Information shown:
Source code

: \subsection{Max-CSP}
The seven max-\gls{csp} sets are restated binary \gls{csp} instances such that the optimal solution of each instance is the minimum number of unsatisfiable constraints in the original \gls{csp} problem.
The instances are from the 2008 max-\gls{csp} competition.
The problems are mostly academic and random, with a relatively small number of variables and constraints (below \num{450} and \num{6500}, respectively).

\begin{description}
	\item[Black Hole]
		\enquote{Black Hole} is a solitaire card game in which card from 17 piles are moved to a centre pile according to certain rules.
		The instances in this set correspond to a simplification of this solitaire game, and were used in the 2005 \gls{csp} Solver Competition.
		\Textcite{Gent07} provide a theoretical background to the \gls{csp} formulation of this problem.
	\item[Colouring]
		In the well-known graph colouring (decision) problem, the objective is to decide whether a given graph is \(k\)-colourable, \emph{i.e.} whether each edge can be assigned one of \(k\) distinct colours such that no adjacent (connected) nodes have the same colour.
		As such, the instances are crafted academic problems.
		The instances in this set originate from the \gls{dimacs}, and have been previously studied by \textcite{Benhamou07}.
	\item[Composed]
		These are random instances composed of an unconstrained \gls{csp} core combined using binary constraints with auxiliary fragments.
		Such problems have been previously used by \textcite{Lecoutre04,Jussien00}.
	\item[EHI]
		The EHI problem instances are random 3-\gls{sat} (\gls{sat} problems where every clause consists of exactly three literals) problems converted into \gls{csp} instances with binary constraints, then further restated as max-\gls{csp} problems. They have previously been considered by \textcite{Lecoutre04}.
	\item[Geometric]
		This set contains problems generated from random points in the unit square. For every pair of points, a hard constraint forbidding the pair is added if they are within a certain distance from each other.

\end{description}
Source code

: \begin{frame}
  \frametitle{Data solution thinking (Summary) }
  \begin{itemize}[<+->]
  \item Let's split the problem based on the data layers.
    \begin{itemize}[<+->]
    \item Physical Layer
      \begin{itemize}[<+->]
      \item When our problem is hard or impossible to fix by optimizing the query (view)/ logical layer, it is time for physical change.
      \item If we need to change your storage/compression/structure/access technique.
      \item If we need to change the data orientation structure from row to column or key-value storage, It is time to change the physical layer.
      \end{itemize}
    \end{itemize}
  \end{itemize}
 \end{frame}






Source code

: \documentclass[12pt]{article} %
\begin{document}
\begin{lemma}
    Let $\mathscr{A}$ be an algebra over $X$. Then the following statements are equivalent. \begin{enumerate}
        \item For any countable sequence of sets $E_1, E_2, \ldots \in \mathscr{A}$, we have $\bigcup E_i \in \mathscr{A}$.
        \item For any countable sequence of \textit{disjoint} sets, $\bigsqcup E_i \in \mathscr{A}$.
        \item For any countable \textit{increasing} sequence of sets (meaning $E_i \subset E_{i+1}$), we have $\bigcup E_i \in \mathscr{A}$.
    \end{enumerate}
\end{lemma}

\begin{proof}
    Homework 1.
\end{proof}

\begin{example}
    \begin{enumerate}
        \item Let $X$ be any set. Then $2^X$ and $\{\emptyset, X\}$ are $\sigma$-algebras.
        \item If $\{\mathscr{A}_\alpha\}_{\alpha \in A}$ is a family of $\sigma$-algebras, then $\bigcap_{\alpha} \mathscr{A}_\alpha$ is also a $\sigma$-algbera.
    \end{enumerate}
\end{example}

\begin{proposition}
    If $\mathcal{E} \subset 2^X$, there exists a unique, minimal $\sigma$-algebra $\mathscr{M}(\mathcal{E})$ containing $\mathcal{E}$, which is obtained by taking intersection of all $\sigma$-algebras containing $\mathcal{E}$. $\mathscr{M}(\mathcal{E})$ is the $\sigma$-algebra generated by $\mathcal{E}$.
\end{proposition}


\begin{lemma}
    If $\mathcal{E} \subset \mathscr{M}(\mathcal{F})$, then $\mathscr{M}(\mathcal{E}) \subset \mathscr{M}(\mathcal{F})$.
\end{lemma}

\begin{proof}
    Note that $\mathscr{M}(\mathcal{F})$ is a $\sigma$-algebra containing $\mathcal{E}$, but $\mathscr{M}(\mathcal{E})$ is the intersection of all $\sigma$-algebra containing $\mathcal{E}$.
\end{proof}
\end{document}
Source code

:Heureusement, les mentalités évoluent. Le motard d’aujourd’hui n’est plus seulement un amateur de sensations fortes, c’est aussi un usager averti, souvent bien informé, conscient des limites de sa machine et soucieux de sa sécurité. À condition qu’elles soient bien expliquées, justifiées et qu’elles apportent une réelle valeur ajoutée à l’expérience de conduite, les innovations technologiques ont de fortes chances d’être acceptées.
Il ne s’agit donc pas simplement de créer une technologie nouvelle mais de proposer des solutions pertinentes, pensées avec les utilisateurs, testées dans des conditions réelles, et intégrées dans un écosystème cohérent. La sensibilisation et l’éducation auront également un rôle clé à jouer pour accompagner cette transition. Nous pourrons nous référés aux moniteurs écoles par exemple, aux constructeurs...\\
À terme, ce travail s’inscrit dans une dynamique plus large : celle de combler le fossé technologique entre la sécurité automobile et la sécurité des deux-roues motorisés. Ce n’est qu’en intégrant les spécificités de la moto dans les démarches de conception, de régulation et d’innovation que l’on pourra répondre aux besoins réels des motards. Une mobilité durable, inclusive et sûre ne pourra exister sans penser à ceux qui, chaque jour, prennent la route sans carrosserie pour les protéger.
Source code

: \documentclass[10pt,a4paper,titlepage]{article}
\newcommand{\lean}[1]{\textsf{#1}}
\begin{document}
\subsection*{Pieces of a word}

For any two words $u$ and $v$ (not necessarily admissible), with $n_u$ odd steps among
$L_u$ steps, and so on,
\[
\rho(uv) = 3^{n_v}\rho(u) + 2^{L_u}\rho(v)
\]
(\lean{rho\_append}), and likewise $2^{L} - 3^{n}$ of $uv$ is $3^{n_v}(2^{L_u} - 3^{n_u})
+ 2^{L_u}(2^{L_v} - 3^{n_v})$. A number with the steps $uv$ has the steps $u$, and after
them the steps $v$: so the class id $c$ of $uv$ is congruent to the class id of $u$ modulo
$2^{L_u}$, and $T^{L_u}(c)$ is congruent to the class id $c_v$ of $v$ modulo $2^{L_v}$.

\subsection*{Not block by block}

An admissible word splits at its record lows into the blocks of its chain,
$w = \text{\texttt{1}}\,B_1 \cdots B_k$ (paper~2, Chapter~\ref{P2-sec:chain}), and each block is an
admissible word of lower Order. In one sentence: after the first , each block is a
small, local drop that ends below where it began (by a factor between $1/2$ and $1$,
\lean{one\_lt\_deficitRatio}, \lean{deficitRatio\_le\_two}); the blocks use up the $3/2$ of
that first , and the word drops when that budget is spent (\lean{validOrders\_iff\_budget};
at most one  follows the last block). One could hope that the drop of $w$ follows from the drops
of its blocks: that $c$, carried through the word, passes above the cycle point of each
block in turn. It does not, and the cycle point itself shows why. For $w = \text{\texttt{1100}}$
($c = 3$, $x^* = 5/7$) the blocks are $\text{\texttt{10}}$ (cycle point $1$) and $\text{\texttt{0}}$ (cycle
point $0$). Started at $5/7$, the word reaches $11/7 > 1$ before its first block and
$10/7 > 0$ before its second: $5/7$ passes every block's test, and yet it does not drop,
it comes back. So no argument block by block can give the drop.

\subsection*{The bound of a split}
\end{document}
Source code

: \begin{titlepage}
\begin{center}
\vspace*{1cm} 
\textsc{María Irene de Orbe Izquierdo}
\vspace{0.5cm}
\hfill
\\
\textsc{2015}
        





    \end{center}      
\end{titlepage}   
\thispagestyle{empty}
* * *
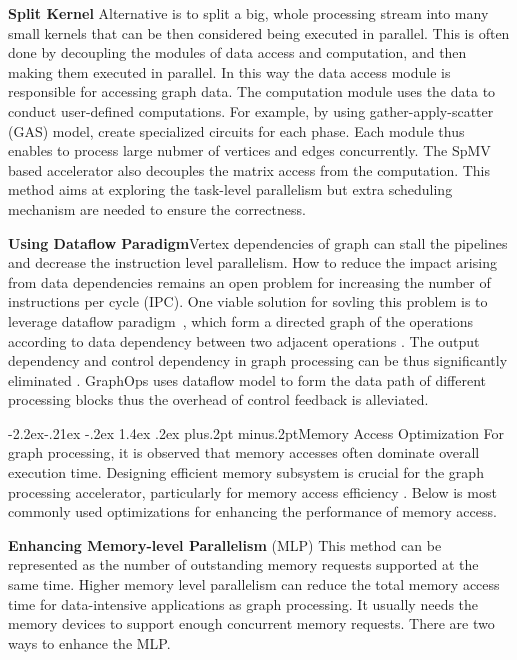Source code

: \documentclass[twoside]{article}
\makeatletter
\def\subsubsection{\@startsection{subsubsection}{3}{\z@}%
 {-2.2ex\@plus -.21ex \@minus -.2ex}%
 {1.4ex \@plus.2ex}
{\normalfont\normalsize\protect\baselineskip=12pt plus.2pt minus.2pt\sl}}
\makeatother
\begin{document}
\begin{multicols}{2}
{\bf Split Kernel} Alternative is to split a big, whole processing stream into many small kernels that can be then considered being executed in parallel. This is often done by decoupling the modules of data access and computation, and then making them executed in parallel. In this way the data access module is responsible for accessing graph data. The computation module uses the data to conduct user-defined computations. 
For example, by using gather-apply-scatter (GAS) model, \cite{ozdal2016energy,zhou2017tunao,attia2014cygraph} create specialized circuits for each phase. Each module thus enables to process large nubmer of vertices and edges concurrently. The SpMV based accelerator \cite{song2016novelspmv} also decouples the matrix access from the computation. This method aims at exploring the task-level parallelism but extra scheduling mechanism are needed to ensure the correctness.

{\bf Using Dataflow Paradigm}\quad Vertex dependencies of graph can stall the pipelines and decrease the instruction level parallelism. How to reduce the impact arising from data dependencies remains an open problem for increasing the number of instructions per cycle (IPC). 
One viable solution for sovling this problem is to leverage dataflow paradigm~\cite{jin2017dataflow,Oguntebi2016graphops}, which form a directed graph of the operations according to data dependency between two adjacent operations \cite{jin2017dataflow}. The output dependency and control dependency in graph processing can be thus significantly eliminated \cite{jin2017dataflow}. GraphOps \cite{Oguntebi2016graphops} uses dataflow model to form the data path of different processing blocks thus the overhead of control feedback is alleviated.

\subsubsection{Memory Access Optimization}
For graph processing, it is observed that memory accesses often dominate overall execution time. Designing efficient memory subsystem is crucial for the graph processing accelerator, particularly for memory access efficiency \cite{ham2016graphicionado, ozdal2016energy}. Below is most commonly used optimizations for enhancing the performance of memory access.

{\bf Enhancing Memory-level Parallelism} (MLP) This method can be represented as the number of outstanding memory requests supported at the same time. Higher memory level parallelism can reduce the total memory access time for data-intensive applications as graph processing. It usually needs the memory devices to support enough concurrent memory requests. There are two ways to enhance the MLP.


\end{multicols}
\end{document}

Exercise description: Starting at the line with "The instances in this set originate" and ending at the line with "sets, $\bigsqcup E_i", print each line of the listing above exactly, with no other lines.

Answer space:
		The instances in this set originate from the \gls{dimacs}, and have been previously studied by \textcite{Benhamou07}.
	\item[Composed]
		These are random instances composed of an unconstrained \gls{csp} core combined using binary constraints with auxiliary fragments.
		Such problems have been previously used by \textcite{Lecoutre04,Jussien00}.
	\item[EHI]
		The EHI problem instances are random 3-\gls{sat} (\gls{sat} problems where every clause consists of exactly three literals) problems converted into \gls{csp} instances with binary constraints, then further restated as max-\gls{csp} problems. They have previously been considered by \textcite{Lecoutre04}.
	\item[Geometric]
		This set contains problems generated from random points in the unit square. For every pair of points, a hard constraint forbidding the pair is added if they are within a certain distance from each other.

\end{description}
Source code

: \begin{frame}
  \frametitle{Data solution thinking (Summary) }
  \begin{itemize}[<+->]
  \item Let's split the problem based on the data layers.
    \begin{itemize}[<+->]
    \item Physical Layer
      \begin{itemize}[<+->]
      \item When our problem is hard or impossible to fix by optimizing the query (view)/ logical layer, it is time for physical change.
      \item If we need to change your storage/compression/structure/access technique.
      \item If we need to change the data orientation structure from row to column or key-value storage, It is time to change the physical layer.
      \end{itemize}
    \end{itemize}
  \end{itemize}
 \end{frame}






Source code

: \documentclass[12pt]{article} %
\begin{document}
\begin{lemma}
    Let $\mathscr{A}$ be an algebra over $X$. Then the following statements are equivalent. \begin{enumerate}
        \item For any countable sequence of sets $E_1, E_2, \ldots \in \mathscr{A}$, we have $\bigcup E_i \in \mathscr{A}$.
        \item For any countable sequence of \textit{disjoint} sets, $\bigsqcup E_i \in \mathscr{A}$.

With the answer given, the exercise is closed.